**What the task asks**
Skip the images and copy each record exactly as written.

Source texts of formatted documents
########

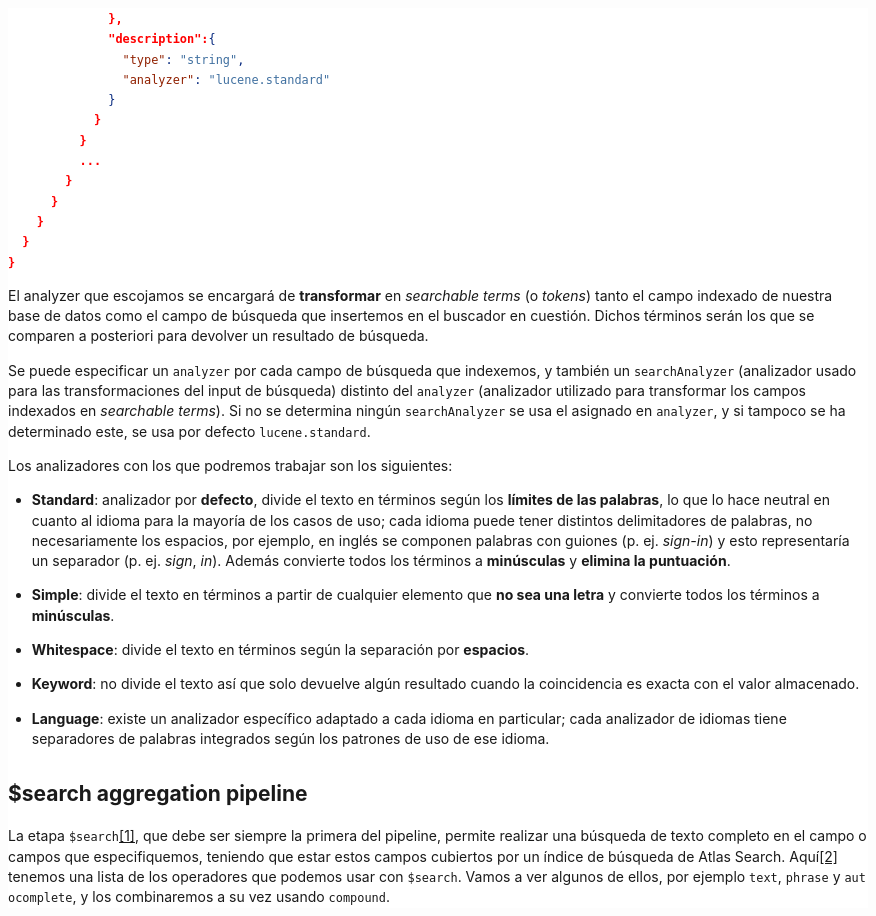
 ```json
              },
              "description":{
                "type": "string",
                "analyzer": "lucene.standard"
              }
            }
          }
          ...
        }
      }
    }
  }
}
```

El analyzer que escojamos se encargará de **transformar** en *searchable terms* (o *tokens*) tanto el campo indexado de nuestra base de datos como el campo de búsqueda que insertemos en el buscador en cuestión. Dichos términos serán los que se comparen a posteriori para devolver un resultado de búsqueda.

Se puede especificar un `analyzer` por cada campo de búsqueda que indexemos, y también un `searchAnalyzer` (analizador usado para las transformaciones del input de búsqueda) distinto del `analyzer` (analizador utilizado para transformar los campos indexados en *searchable terms*). Si no se determina ningún `searchAnalyzer` se usa el asignado en `analyzer`, y si tampoco se ha determinado este, se usa por defecto `lucene.standard`.

Los analizadores con los que podremos trabajar son los siguientes:

- **Standard**: analizador por **defecto**, divide el texto en términos según los **límites de las palabras**, lo que lo hace neutral en cuanto al idioma para la mayoría de los casos de uso; cada idioma puede tener distintos delimitadores de palabras, no necesariamente los espacios, por ejemplo, en inglés se componen palabras con guiones (p. ej. *sign-in*) y esto representaría un separador (p. ej. *sign*, *in*). Además convierte todos los términos a **minúsculas** y **elimina la puntuación**.

- **Simple**: divide el texto en términos a partir de cualquier elemento que **no sea una letra** y convierte todos los términos a **minúsculas**.

- **Whitespace**: divide el texto en términos según la separación por **espacios**.

- **Keyword**: no divide el texto así que solo devuelve algún resultado cuando la coincidencia es exacta con el valor almacenado.

- **Language**: existe un analizador específico adaptado a cada idioma en particular; cada analizador de idiomas tiene separadores de palabras integrados según los patrones de uso de ese idioma.

## $search aggregation pipeline

La etapa `$search`[\[1\]](https://www.mongodb.com/docs/atlas/atlas-search/query-syntax/#-search), que debe ser siempre la primera del pipeline, permite realizar una búsqueda de texto completo en el campo o campos que especifiquemos, teniendo que estar estos campos cubiertos por un índice de búsqueda de Atlas Search. Aquí[\[2\]](https://www.mongodb.com/docs/atlas/atlas-search/operators-and-collectors/#std-label-operators-ref) tenemos una lista de los operadores que podemos usar con `$search`. Vamos a ver algunos de ellos, por ejemplo `text`, `phrase` y `autocomplete`, y los combinaremos a su vez usando `compound`.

########

**Solution to the exercise**
 ```json
              },
              "description":{
                "type": "string",
                "analyzer": "lucene.standard"
              }
            }
          }
          ...
        }
      }
    }
  }
}
```

El analyzer que escojamos se encargará de **transformar** en *searchable terms* (o *tokens*) tanto el campo indexado de nuestra base de datos como el campo de búsqueda que insertemos en el buscador en cuestión. Dichos términos serán los que se comparen a posteriori para devolver un resultado de búsqueda.

Se puede especificar un `analyzer` por cada campo de búsqueda que indexemos, y también un `searchAnalyzer` (analizador usado para las transformaciones del input de búsqueda) distinto del `analyzer` (analizador utilizado para transformar los campos indexados en *searchable terms*). Si no se determina ningún `searchAnalyzer` se usa el asignado en `analyzer`, y si tampoco se ha determinado este, se usa por defecto `lucene.standard`.

Los analizadores con los que podremos trabajar son los siguientes:

- **Standard**: analizador por **defecto**, divide el texto en términos según los **límites de las palabras**, lo que lo hace neutral en cuanto al idioma para la mayoría de los casos de uso; cada idioma puede tener distintos delimitadores de palabras, no necesariamente los espacios, por ejemplo, en inglés se componen palabras con guiones (p. ej. *sign-in*) y esto representaría un separador (p. ej. *sign*, *in*). Además convierte todos los términos a **minúsculas** y **elimina la puntuación**.

- **Simple**: divide el texto en términos a partir de cualquier elemento que **no sea una letra** y convierte todos los términos a **minúsculas**.

- **Whitespace**: divide el texto en términos según la separación por **espacios**.

- **Keyword**: no divide el texto así que solo devuelve algún resultado cuando la coincidencia es exacta con el valor almacenado.

- **Language**: existe un analizador específico adaptado a cada idioma en particular; cada analizador de idiomas tiene separadores de palabras integrados según los patrones de uso de ese idioma.

## $search aggregation pipeline

La etapa `$search`[\[1\]](https://www.mongodb.com/docs/atlas/atlas-search/query-syntax/#-search), que debe ser siempre la primera del pipeline, permite realizar una búsqueda de texto completo en el campo o campos que especifiquemos, teniendo que estar estos campos cubiertos por un índice de búsqueda de Atlas Search. Aquí[\[2\]](https://www.mongodb.com/docs/atlas/atlas-search/operators-and-collectors/#std-label-operators-ref) tenemos una lista de los operadores que podemos usar con `$search`. Vamos a ver algunos de ellos, por ejemplo `text`, `phrase` y `autocomplete`, y los combinaremos a su vez usando `compound`.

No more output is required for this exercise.